The 5 Most Exciting Taiwanese Festivals
Chinese New Year
Chinese New Year is the most important festival celebrated in Taiwan every year. Starting on the first day of the new lunar month and lasting for 15 days, the new year is celebrated in innumerable ways. Huge feasts, massive street parades, traditional Chinese music, dragon dancing take place every day along with family gatherings and the exchange of red envelopes with a monetary gift inside. Chinese people refer to this festival as the “passing of the year” and welcome the new year with high hopes of good fortunes for themselves and their families.
Pingxi Sky Lantern Festival
Celebrated annually on the 15th day of the first lunar month the Pingxi Sky Lantern Festival is Taiwan’s most famous festival which marks the grand finale of the Chinese New Year celebrations.
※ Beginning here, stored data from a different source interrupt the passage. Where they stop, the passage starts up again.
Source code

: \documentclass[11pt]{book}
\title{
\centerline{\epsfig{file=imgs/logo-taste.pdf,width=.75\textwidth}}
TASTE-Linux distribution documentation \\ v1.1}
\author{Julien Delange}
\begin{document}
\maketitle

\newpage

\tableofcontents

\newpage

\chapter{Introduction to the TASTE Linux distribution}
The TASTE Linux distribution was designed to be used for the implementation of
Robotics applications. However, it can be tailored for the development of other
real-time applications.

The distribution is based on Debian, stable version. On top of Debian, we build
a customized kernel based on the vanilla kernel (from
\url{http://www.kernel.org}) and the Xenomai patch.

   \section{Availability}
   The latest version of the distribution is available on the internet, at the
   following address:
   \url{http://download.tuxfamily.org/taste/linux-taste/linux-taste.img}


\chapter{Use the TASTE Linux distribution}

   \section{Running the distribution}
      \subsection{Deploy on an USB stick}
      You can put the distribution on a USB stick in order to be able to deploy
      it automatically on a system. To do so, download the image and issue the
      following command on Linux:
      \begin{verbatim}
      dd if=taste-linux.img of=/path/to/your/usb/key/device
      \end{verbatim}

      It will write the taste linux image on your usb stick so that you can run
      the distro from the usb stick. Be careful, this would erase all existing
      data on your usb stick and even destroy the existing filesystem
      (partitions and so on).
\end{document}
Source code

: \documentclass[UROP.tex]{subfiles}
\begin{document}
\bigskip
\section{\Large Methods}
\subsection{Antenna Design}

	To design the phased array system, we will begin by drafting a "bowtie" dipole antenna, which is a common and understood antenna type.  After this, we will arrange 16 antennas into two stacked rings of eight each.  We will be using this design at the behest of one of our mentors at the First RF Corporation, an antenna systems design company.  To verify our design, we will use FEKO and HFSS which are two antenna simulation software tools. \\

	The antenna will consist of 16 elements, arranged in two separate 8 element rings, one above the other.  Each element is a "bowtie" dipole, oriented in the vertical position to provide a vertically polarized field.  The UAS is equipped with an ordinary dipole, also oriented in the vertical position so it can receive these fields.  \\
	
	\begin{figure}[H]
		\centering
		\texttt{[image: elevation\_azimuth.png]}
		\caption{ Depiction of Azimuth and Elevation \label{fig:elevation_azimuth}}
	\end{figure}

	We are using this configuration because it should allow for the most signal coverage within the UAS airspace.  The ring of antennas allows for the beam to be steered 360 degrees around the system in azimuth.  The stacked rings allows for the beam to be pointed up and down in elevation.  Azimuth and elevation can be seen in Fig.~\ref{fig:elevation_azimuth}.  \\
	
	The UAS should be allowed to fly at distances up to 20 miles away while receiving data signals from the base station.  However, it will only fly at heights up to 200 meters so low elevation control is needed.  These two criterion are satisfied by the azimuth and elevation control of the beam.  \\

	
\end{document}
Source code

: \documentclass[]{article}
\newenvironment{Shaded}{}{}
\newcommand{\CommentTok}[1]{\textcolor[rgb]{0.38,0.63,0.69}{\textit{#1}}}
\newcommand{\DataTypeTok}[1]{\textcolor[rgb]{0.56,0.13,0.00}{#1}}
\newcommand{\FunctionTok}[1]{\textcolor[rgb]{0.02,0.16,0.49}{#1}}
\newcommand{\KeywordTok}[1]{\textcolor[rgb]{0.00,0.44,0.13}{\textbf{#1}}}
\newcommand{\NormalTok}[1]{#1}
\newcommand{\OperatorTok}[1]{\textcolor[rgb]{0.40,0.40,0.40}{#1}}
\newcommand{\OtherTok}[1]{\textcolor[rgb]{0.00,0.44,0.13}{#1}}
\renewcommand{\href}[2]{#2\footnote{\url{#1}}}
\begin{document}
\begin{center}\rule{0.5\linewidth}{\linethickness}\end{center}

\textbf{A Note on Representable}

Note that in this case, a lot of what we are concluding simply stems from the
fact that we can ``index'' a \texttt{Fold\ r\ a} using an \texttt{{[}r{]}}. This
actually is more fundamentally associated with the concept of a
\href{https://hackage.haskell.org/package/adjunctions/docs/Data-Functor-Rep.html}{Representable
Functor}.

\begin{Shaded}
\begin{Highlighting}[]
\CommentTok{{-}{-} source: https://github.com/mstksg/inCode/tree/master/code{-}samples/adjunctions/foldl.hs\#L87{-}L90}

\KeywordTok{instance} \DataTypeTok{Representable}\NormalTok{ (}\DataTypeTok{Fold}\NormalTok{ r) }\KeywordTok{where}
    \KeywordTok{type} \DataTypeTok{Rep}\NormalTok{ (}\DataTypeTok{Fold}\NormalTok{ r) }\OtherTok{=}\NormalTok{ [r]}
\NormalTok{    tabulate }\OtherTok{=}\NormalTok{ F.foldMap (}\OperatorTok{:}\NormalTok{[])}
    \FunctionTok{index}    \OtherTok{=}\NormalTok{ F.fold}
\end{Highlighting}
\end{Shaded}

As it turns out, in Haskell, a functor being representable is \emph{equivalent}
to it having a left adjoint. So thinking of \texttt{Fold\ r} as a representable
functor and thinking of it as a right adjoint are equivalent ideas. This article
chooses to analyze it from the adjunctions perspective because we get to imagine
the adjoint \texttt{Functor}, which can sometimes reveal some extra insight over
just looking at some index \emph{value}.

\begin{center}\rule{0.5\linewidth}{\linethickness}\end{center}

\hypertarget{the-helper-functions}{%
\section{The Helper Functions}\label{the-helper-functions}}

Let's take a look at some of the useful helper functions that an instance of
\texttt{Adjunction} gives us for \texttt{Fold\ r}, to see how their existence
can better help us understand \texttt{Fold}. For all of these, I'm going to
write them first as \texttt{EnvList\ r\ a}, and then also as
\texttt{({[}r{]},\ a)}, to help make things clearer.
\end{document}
Thousands of people from all across the world make their way to the beautiful village of Pingxi to release handcrafted fire lanterns inscribed with messages to the gods into the night sky. This festival is a sight to behold and can’t be missed if you’re in Taiwan on one of our tours at the same time.
Dragon Boat Festival
The Dragon Boat Festival commemorates the rescue attempt of Chu Yuan, a patriotic poet, who drowned of the fifth day of the fifth month in 277BC. When the rescue attempt failed, the people had to throw bamboo stuffed with rice into the water so the fish would not eat his body. Today, this has evolved into the custom of eating tzungtzu, a rice dumpling filled with delicious paste wrapped in bamboo leaves. As the name suggests, there are also exciting dragon boat races and the consumption of large amounts of rice wine!
On the first day of the seventh lunar month, the gates of Hell open wide releasing the spirits kept inside into the living world for a month of respite. But fear not, Taiwanese people accommodate these spirits by preparing lavish sacrifices, burning paper money, and performing epic Taiwanese operas. In Keelung, there is a spectacular three-day ceremony for the spirits involving a procession, the release of water lanterns, and Taoist priests performing the Ghost god dance.
The mid-Autumn festival, also known as Moon Festival, falls in the middle of the eighth month when the moon is at its fullest. A bright, full moon is considered a symbol of happiness and is celebrated mainly through family reunions and the eating of fluffy moon cakes which symbolise unity and togetherness. The myth of Chang-E flying to the moon after secretly drinking her husband’s elixir of life is often told during this festival and dragon dances, floating lanterns and firework displays are also common.